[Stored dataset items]
☆ ☆ ☆ ☆ ☆

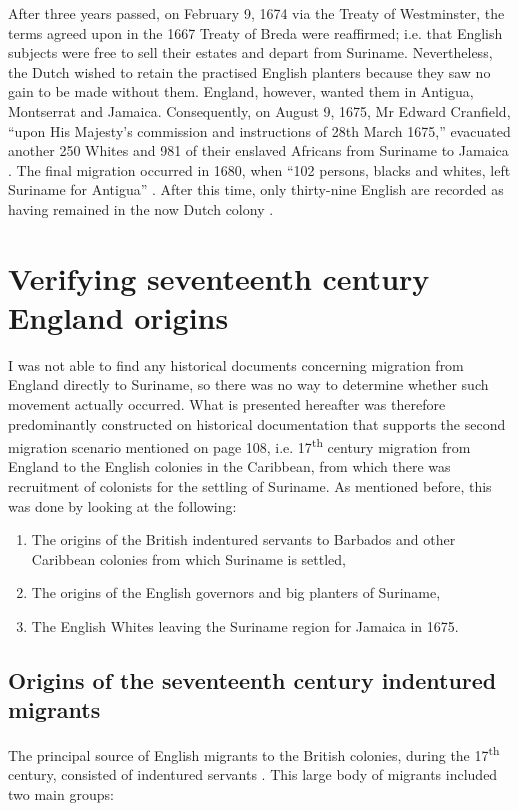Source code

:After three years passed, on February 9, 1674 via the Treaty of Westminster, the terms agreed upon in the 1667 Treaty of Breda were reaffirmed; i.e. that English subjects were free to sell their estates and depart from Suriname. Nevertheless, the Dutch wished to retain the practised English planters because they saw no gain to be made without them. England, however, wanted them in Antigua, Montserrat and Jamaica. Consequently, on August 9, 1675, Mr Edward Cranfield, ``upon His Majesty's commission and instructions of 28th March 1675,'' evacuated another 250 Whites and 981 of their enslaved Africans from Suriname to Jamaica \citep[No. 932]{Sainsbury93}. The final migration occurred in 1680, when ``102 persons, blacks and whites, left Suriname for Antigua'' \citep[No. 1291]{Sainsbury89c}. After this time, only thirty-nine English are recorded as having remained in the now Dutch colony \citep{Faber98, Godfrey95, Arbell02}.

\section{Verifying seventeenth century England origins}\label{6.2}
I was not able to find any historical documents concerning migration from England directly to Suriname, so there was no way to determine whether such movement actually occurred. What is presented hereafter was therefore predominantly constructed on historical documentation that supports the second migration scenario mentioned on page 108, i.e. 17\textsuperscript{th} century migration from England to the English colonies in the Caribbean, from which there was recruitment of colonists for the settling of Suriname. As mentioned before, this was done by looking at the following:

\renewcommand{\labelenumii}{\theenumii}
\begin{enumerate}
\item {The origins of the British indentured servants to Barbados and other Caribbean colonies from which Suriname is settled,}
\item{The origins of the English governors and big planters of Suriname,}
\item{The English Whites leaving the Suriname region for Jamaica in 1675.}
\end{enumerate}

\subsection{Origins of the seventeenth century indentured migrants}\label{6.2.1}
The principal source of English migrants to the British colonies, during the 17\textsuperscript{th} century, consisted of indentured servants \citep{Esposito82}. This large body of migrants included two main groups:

☆ ☆ ☆ ☆ ☆

Give the number of lines in the records where the word "seventeenth" occurs, and add nothing.

2